• **Task requirements**
Below this sentence is a listing; return exactly its lines from the one with "Note that this" to the one with "and a threat", both kept, and nothing more.

───

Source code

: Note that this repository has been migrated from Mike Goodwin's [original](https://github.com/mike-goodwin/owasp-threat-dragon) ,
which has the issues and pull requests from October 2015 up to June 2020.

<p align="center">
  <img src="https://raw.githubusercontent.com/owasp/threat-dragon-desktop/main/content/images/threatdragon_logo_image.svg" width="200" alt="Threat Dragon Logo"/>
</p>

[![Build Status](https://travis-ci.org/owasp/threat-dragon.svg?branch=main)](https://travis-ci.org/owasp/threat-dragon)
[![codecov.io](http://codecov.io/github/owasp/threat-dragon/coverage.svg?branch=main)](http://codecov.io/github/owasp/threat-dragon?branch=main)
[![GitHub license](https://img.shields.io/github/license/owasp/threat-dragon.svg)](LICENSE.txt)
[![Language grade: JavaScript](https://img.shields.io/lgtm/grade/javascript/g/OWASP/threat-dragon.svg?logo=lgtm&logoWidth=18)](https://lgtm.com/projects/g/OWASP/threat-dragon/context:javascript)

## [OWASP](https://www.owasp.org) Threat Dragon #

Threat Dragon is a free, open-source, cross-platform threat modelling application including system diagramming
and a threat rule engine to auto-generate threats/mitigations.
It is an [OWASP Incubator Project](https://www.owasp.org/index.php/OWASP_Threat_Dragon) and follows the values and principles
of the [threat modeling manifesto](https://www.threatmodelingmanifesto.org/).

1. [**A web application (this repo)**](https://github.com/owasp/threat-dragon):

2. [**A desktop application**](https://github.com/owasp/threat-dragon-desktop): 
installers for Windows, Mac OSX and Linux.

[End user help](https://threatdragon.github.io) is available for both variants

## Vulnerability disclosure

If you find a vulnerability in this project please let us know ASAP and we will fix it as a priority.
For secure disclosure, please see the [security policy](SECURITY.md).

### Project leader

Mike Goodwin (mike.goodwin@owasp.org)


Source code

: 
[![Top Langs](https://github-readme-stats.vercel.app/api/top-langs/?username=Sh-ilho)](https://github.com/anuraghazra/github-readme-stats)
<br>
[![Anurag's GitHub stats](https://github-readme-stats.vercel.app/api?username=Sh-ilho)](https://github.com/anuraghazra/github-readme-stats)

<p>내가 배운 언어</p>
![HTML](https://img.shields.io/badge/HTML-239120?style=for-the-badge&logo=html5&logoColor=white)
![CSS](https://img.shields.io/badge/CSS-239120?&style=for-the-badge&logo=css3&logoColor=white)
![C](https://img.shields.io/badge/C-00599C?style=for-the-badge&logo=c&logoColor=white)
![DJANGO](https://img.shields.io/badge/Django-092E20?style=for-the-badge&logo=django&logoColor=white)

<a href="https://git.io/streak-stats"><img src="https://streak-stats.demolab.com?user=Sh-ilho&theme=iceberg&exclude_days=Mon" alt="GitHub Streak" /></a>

───

• **Task result**
: Note that this repository has been migrated from Mike Goodwin's [original](https://github.com/mike-goodwin/owasp-threat-dragon) ,
which has the issues and pull requests from October 2015 up to June 2020.

<p align="center">
  <img src="https://raw.githubusercontent.com/owasp/threat-dragon-desktop/main/content/images/threatdragon_logo_image.svg" width="200" alt="Threat Dragon Logo"/>
</p>

[![Build Status](https://travis-ci.org/owasp/threat-dragon.svg?branch=main)](https://travis-ci.org/owasp/threat-dragon)
[![codecov.io](http://codecov.io/github/owasp/threat-dragon/coverage.svg?branch=main)](http://codecov.io/github/owasp/threat-dragon?branch=main)
[![GitHub license](https://img.shields.io/github/license/owasp/threat-dragon.svg)](LICENSE.txt)
[![Language grade: JavaScript](https://img.shields.io/lgtm/grade/javascript/g/OWASP/threat-dragon.svg?logo=lgtm&logoWidth=18)](https://lgtm.com/projects/g/OWASP/threat-dragon/context:javascript)

## [OWASP](https://www.owasp.org) Threat Dragon #

Threat Dragon is a free, open-source, cross-platform threat modelling application including system diagramming
and a threat rule engine to auto-generate threats/mitigations.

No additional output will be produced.